In a flash of insight, Remus realized how Sirius was going to accomplish it. In the twelve years since the disaster, Remus had nearly forgotten how his friends had achieved the ultimate in Tranfiguration, how they'd become Animagi for him. Sirius didn't intend to walk onto the grounds; Padfoot did.

"Sir," Remus said quickly, about to reveal everything, laws be damned. But he hesitated as Dumbledore looked at him seriously; how could he tell the Headmaster what they'd done all those years ago, how three teenage wizards how illegally become Animagi to keep their werewolf friend distracted and how they'd let said werewolf out of his cage to the peril of the humans nearby? How could he tell the first man to ever give him a real chance that he'd broken, no, mutilated his trust in such a way?

The answer was, he couldn't. Remus found he couldn't speak Sirius' plan without giving everything away, and he was sickened with himself that he was so scared for his own well-being that he'd put an innocent boy in danger just to save himself.
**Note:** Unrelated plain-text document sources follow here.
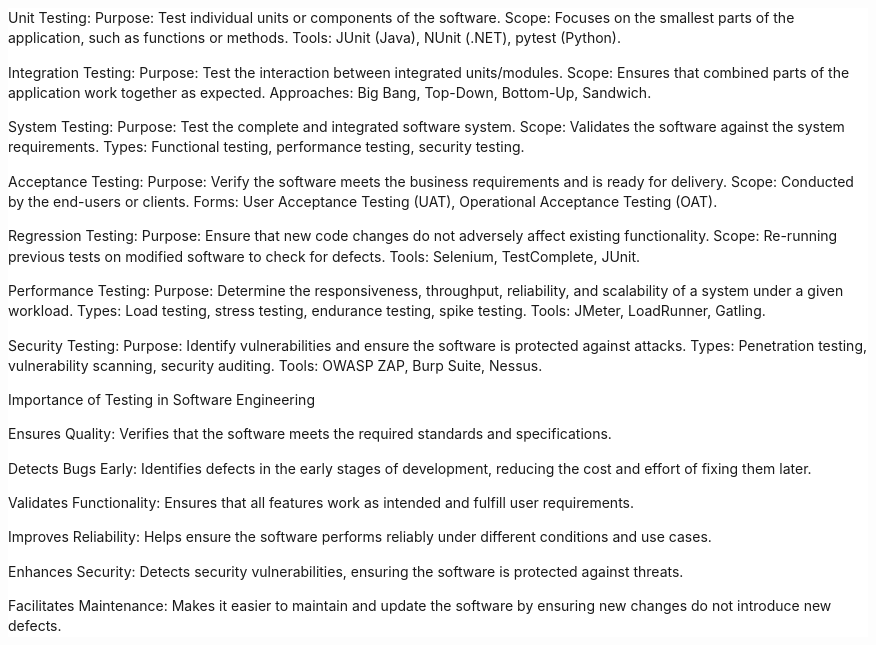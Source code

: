  Unit Testing:
        Purpose: Test individual units or components of the software.
        Scope: Focuses on the smallest parts of the application, such as functions or methods.
        Tools: JUnit (Java), NUnit (.NET), pytest (Python).

 Integration Testing:
        Purpose: Test the interaction between integrated units/modules.
        Scope: Ensures that combined parts of the application work together as expected.
        Approaches: Big Bang, Top-Down, Bottom-Up, Sandwich.

   System Testing:
        Purpose: Test the complete and integrated software system.
        Scope: Validates the software against the system requirements.
        Types: Functional testing, performance testing, security testing.

  Acceptance Testing:
        Purpose: Verify the software meets the business requirements and is ready for delivery.
        Scope: Conducted by the end-users or clients.
        Forms: User Acceptance Testing (UAT), Operational Acceptance Testing (OAT).

 Regression Testing:
        Purpose: Ensure that new code changes do not adversely affect existing functionality.
        Scope: Re-running previous tests on modified software to check for defects.
        Tools: Selenium, TestComplete, JUnit.

   Performance Testing:
        Purpose: Determine the responsiveness, throughput, reliability, and scalability of a system under a given workload.
        Types: Load testing, stress testing, endurance testing, spike testing.
        Tools: JMeter, LoadRunner, Gatling.

   Security Testing:
        Purpose: Identify vulnerabilities and ensure the software is protected against attacks.
        Types: Penetration testing, vulnerability scanning, security auditing.
        Tools: OWASP ZAP, Burp Suite, Nessus.

Importance of Testing in Software Engineering

   Ensures Quality:
        Verifies that the software meets the required standards and specifications.

 Detects Bugs Early:
        Identifies defects in the early stages of development, reducing the cost and effort of fixing them later.

 Validates Functionality:
        Ensures that all features work as intended and fulfill user requirements.

 Improves Reliability:
        Helps ensure the software performs reliably under different conditions and use cases.

 Enhances Security:
        Detects security vulnerabilities, ensuring the software is protected against threats.

Facilitates Maintenance:
        Makes it easier to maintain and update the software by ensuring new changes do not introduce new defects.
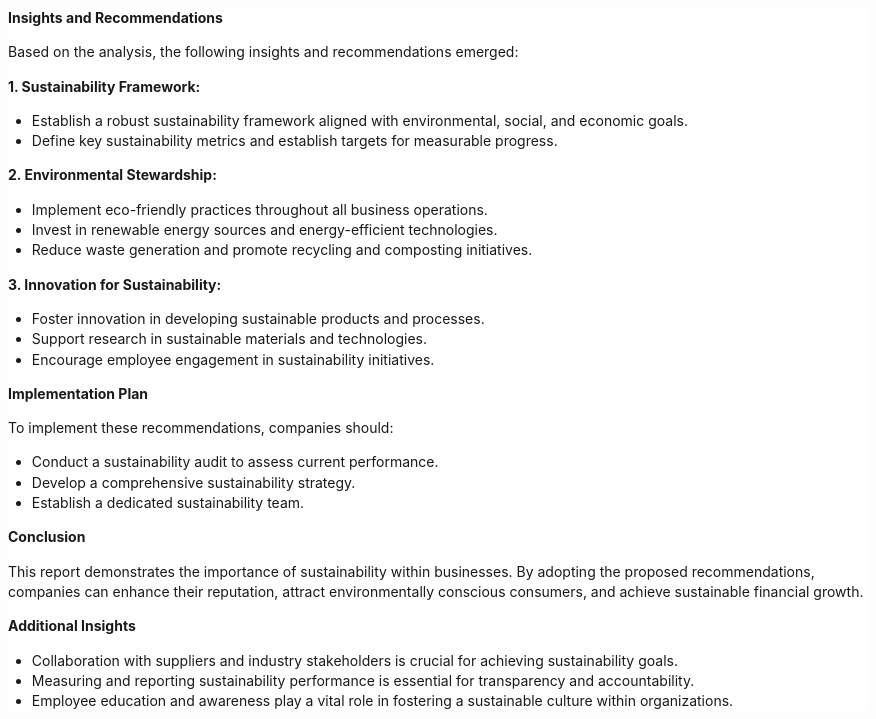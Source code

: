 **Insights and Recommendations**

Based on the analysis, the following insights and recommendations emerged:

**1. Sustainability Framework:**

- Establish a robust sustainability framework aligned with environmental, social, and economic goals.
- Define key sustainability metrics and establish targets for measurable progress.

**2. Environmental Stewardship:**

- Implement eco-friendly practices throughout all business operations.
- Invest in renewable energy sources and energy-efficient technologies.
- Reduce waste generation and promote recycling and composting initiatives.

**3. Innovation for Sustainability:**

- Foster innovation in developing sustainable products and processes.
- Support research in sustainable materials and technologies.
- Encourage employee engagement in sustainability initiatives.

**Implementation Plan**

To implement these recommendations, companies should:

- Conduct a sustainability audit to assess current performance.
- Develop a comprehensive sustainability strategy.
- Establish a dedicated sustainability team.

**Conclusion**

This report demonstrates the importance of sustainability within businesses. By adopting the proposed recommendations, companies can enhance their reputation, attract environmentally conscious consumers, and achieve sustainable financial growth.

**Additional Insights**

- Collaboration with suppliers and industry stakeholders is crucial for achieving sustainability goals.
- Measuring and reporting sustainability performance is essential for transparency and accountability.
- Employee education and awareness play a vital role in fostering a sustainable culture within organizations.

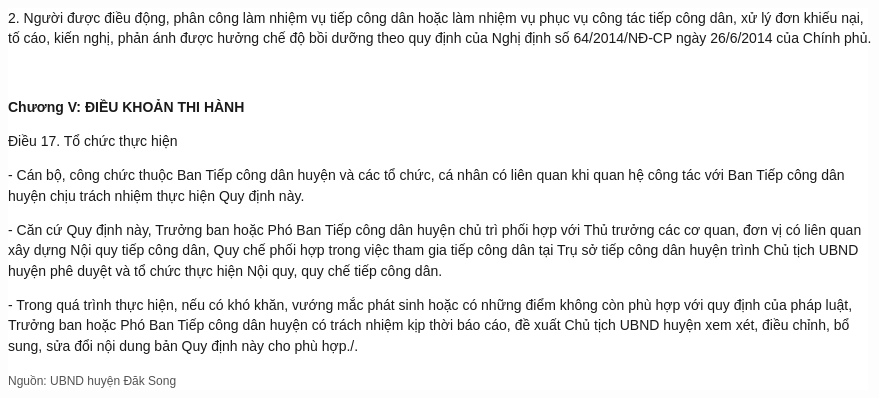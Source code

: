<p style="margin-right:-6.35pt"><span style="font-family:Arial">2. Người được điều động, ph&acirc;n c&ocirc;ng l&agrave;m nhiệm vụ tiếp c&ocirc;ng d&acirc;n hoặc l&agrave;m nhiệm vụ phục vụ c&ocirc;ng t&aacute;c tiếp c&ocirc;ng d&acirc;n, xử l&yacute; đơn khiếu nại, tố c&aacute;o, kiến nghị, phản &aacute;nh được hưởng chế độ bồi dưỡng theo quy định của Nghị định số 64/2014/NĐ-CP ng&agrave;y 26/6/2014 của Ch&iacute;nh phủ.</span></p>

<p style="margin-right:-6.35pt">&nbsp;</p>

<p style="margin-right:-6.35pt"><span style="font-family:Arial"><strong>Chương V:&nbsp;</strong><strong>ĐIỀU KHOẢN THI H&Agrave;NH</strong></span></p>

<p style="margin-right:-6.35pt"><span style="font-family:Arial">Điều 17. Tổ chức thực hiện</span></p>

<p style="margin-right:-6.35pt"><span style="font-family:Arial">- C&aacute;n bộ, c&ocirc;ng chức thuộc Ban Tiếp c&ocirc;ng d&acirc;n huyện v&agrave; c&aacute;c tổ chức, c&aacute; nh&acirc;n c&oacute; li&ecirc;n quan khi quan hệ c&ocirc;ng t&aacute;c với Ban Tiếp c&ocirc;ng d&acirc;n huyện chịu tr&aacute;ch nhiệm thực hiện Quy định n&agrave;y.</span></p>

<p style="margin-right:-6.35pt"><span style="font-family:Arial">- Căn cứ Quy định n&agrave;y, Trưởng ban hoặc Ph&oacute; Ban Tiếp c&ocirc;ng d&acirc;n huyện chủ tr&igrave; phối hợp với Thủ trưởng c&aacute;c cơ quan, đơn vị c&oacute; li&ecirc;n quan x&acirc;y dựng Nội quy tiếp c&ocirc;ng d&acirc;n, Quy chế phối hợp trong việc tham gia tiếp c&ocirc;ng d&acirc;n tại Trụ sở tiếp c&ocirc;ng d&acirc;n huyện tr&igrave;nh Chủ tịch UBND huyện ph&ecirc; duyệt v&agrave; tổ chức thực hiện Nội quy, quy chế tiếp c&ocirc;ng d&acirc;n.</span></p>

<p style="margin-right:-6.35pt"><span style="font-family:Arial">- Trong qu&aacute; tr&igrave;nh thực hiện, nếu c&oacute; kh&oacute; khăn, vướng mắc ph&aacute;t sinh hoặc c&oacute; những điểm kh&ocirc;ng c&ograve;n ph&ugrave; hợp với quy định của ph&aacute;p luật, Trưởng ban hoặc Ph&oacute; Ban Tiếp c&ocirc;ng d&acirc;n huyện c&oacute; tr&aacute;ch nhiệm kịp thời b&aacute;o c&aacute;o, đề xuất Chủ tịch UBND huyện xem x&eacute;t, điều chỉnh, bổ sung, sửa đổi nội dung bản Quy định n&agrave;y cho ph&ugrave; hợp./.</span></p>

<p style="margin-right:-6.35pt"><span style="color:#535353; font-size:12px"><span style="font-family:Arial">Nguồn: UBND huyện Đăk Song</span></span></p>
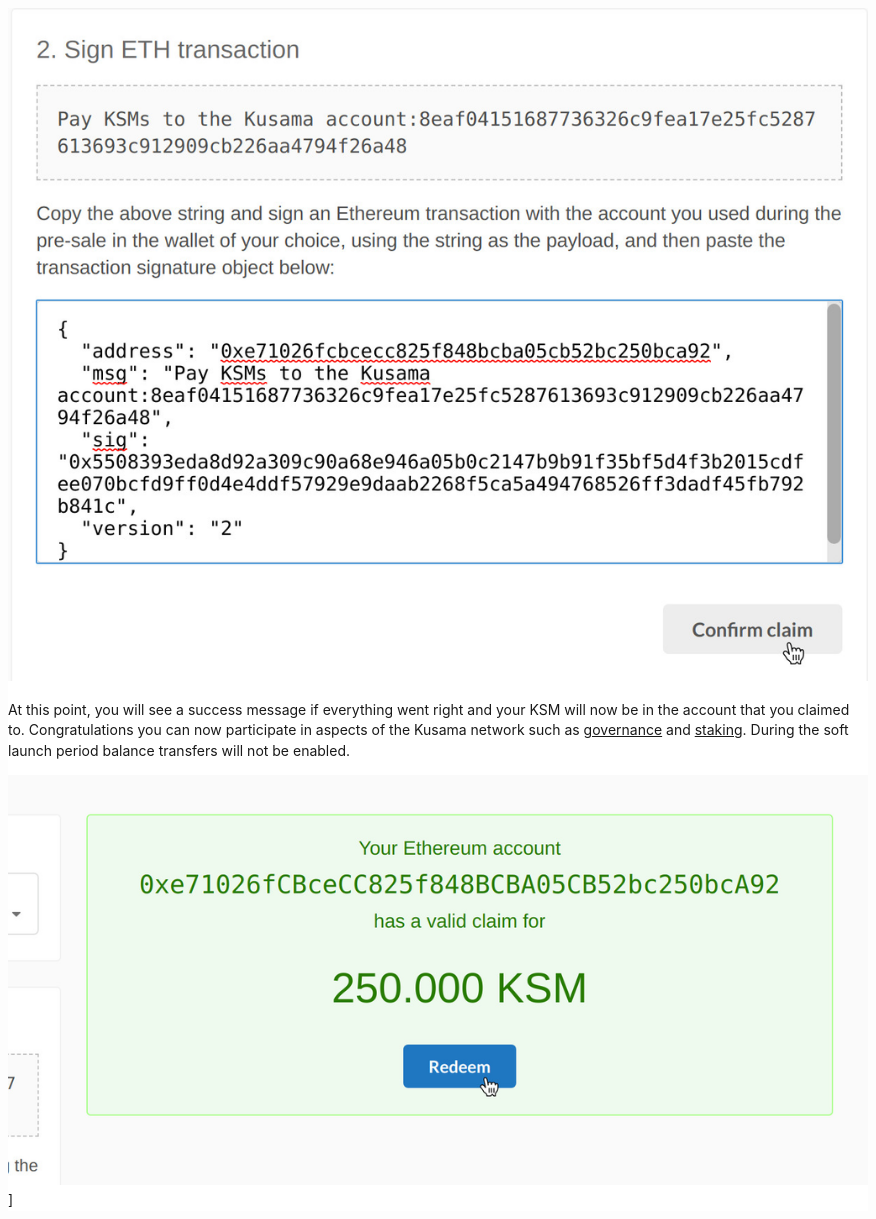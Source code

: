 ![Claim Step 3](../../assets/kusama/claim/claim-3.png)

At this point, you will see a success message if everything went right and your KSM will now be in
the account that you claimed to. Congratulations you can now participate in aspects of the Kusama
network such as [governance](../../learn/learn-governance.md) and [staking](../../learn/learn-staking.md). During the soft
launch period balance transfers will not be enabled.

![Claim Step 4](../../assets/kusama/claim/claim-4.png)]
But maybe…

Maybe he could make up for it? No one had known Sirius Black better than Remus, except maybe James. But Remus could protect Harry if he taught at the school, set all sorts of wards and protections specific only to the traitor himself, made all the more potent by Remus' specific knowledge of Sirius' character. And Remus was good at wards and protections, he knew he was; Harry would be much safer if Remus was there than if he just told the Headmaster of Sirius' plan. After all, telling the Headmaster of Padfoot would only delay Sirius, wouldn't it? He'd find some other way to get into the grounds, of course. It was much better for Remus just to be there.

Remus said, "Sir, I want to teach at Hogwarts for you." And if anyone ever asked, he would deny the accusation that he wasn't doing this only for Harry's protection. Sirius factored into this decision not at all, except to provoke him to protect Harry. That's all it was.